Hello Millenial Readers,

 In the past few weeks, we have been having conversations around the current finance bill 2024 in which there have been a lot of opinions with some that may be for but many are not for the changes being proposed. We have seen several discussions across various media in Kenya where people are trying to break down the understanding of the proposal and how it will affect us as individuals and businesses.

The most common theme in the proposed bill is an increase in taxes for both people and businesses. However, even though businesses are taxed, normally it is rolled on to (Passed on to) the person who will eventually pay for the service at the end i.e. you and I. When we go to supermarkets and check the receipts, we often see two prices on some goods i.e. the actual cost of the item we have bought and the amount that goes to the government in the form of Value Added Tax (aka VAT). However, there are some goods that are currently not taxed such as the famous bread that is a staple breakfast meal in some homes.

I often hear a statement that was once said that the only two sure things on earth are death and taxes. Taxation is a common theme in all countries. However, the structure may be different. For example, in developed countries such as America, not only do they pay taxes to the federal government (which could be compared to the Kenyan National Government) but also different states (much like our counties here) have their own taxes that their residents pay.

According to Statista.com, Kenya collected tax revenue that was worth Ksh 1.89 trillion by the fiscal year 2022/2023  and the main sources of the tax revenue were income tax which includes PAYE (Pay as You Earn), Import duty (tax collected on items imported and some that are exported in the country), excise duty (taxes that are imposed on goods that are manufactured) and Value Added Tax (VAT). By December last year, the same source states that they collected around Ksh 1 trillion. 

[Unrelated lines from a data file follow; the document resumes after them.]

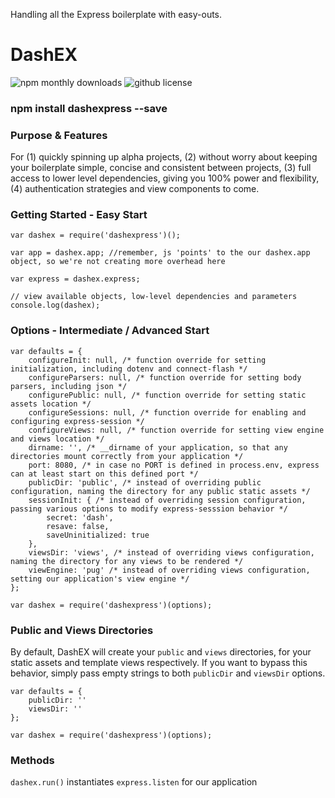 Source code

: Handling all the Express boilerplate with easy-outs.

# DashEX

![npm monthly downloads](https://img.shields.io/npm/dm/dashexpress.svg)
![github license](https://img.shields.io/github/license/haseebnqureshi/dashex.svg)

### npm install dashexpress --save

### Purpose & Features
For (1) quickly spinning up alpha projects, (2) without worry about keeping your boilerplate simple, concise and consistent between projects, (3) full access to lower level dependencies, giving you 100% power and flexibility, (4) authentication strategies and view components to come.

### Getting Started - Easy Start
```
var dashex = require('dashexpress')();

var app = dashex.app; //remember, js 'points' to the our dashex.app object, so we're not creating more overhead here

var express = dashex.express;

// view available objects, low-level dependencies and parameters
console.log(dashex);
```

### Options - Intermediate / Advanced Start
```
var defaults = {
	configureInit: null, /* function override for setting initialization, including dotenv and connect-flash */
	configureParsers: null, /* function override for setting body parsers, including json */
	configurePublic: null, /* function override for setting static assets location */
	configureSessions: null, /* function override for enabling and configuring express-session */
	configureViews: null, /* function override for setting view engine and views location */
	dirname: '', /* __dirname of your application, so that any directories mount correctly from your application */
	port: 8080, /* in case no PORT is defined in process.env, express can at least start on this defined port */
	publicDir: 'public', /* instead of overriding public configuration, naming the directory for any public static assets */
	sessionInit: { /* instead of overriding session configuration, passing various options to modify express-sesssion behavior */
		secret: 'dash',
		resave: false,
		saveUninitialized: true
	},
	viewsDir: 'views', /* instead of overriding views configuration, naming the directory for any views to be rendered */
	viewEngine: 'pug' /* instead of overriding views configuration, setting our application's view engine */
};

var dashex = require('dashexpress')(options);
```

### Public and Views Directories
By default, DashEX will create your ```public``` and ```views``` directories, for your static assets and template views respectively. If you want to bypass this behavior, simply pass empty strings to both ```publicDir``` and ```viewsDir``` options.

```
var defaults = {
	publicDir: ''
	viewsDir: ''
};

var dashex = require('dashexpress')(options);
```

### Methods
```dashex.run()``` instantiates ```express.listen``` for our application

Taxes can either be direct where individuals have to pay the government e.g. Pay As You Earn, customs duty when importing items such as cars etc. Taxes can be indirect where the government places the responsibility of a particular tax being paid by an individual or group e.g. a Company. The individual or the company will then transfer the burden of paying it to the consumer who will buy the product in the end e.g. VAT. In the case of bread, if the bill passes through and bread is no longer exempted from VAT, the bread-making companies will be required to pay 16% of the price of bread to the government. However, as most businesses do, businesses will not bear this burden but it is the everyday Kenyan who will bear the burden of the tax as the bread price will be raised to accommodate the tax.

Taxes are one of the ways government raises revenue or income and there are benefits to it as follows:

1.       Better Infrastructure

One of the benefits of taxes is actually seeing the money going towards building roads, railways, health care facilities, schools and the necessary equipment they need as well as other public facilities that the citizens need. Businesses in the process can benefit from built infrastructure as it is easier to transport their goods and distribute them to the right market on time.

2.       Payment of Public Servants

I believe we all know of a person whose parents worked as civil servants or maybe it is you that we are talking about. These taxes help with the payment of salaries of civil servants, members of parliament, police officers as well as many others. It is often said in the business world that cash is king as it is the bloodline of a business. Without cash, it is a challenge to run the day-to-day activities in an organisation. This is the same for the government. They too need the finances to be able to run all the activities needed to be done including paying wages to its workers.

3.       Discourage Use of Certain Products

In the case of products that are thought to be harmful, morally suspicious and/or could be costly to society, there is a tax that arises known as the ‘sin tax’. Such activities are often believed to bring negative consequences to society. In Kenya, such as alcohol, betting, and cigarettes, the government often raises taxes so as to discourage one from participating in these activities.

4.  Protection of Local Industries

In some cases, the government may choose to impose high taxes on items being imported as a way to ensure that local businesses are able to sell cheaper quality products that are favoured by the everyday consumer first as compared to imported products. The income the local businesses receive will help them expand and grow creating more job opportunities for the Kenyan citizen.  

Final Thoughts

Taxation is important in any country and if well designed can be a powerful positive force that can benefit That community. However, I do believe there needs to be a balance of ensuring there is enough tax going around and avoiding the pit of taxation which can lead to further discouraging the taxpayers from performing their duty faithfully. Some may opt to evade taxes which is illegal and the consequences once found are dire. However, we need transparency, integrity and accountability from the Kenyan government to ensure that the taxpayers’ money is achieving that which it was set to do. This will encourage the everyday Kenyan taxpayer to faithfully pay their dues and that includes us millennials and Gen Zs.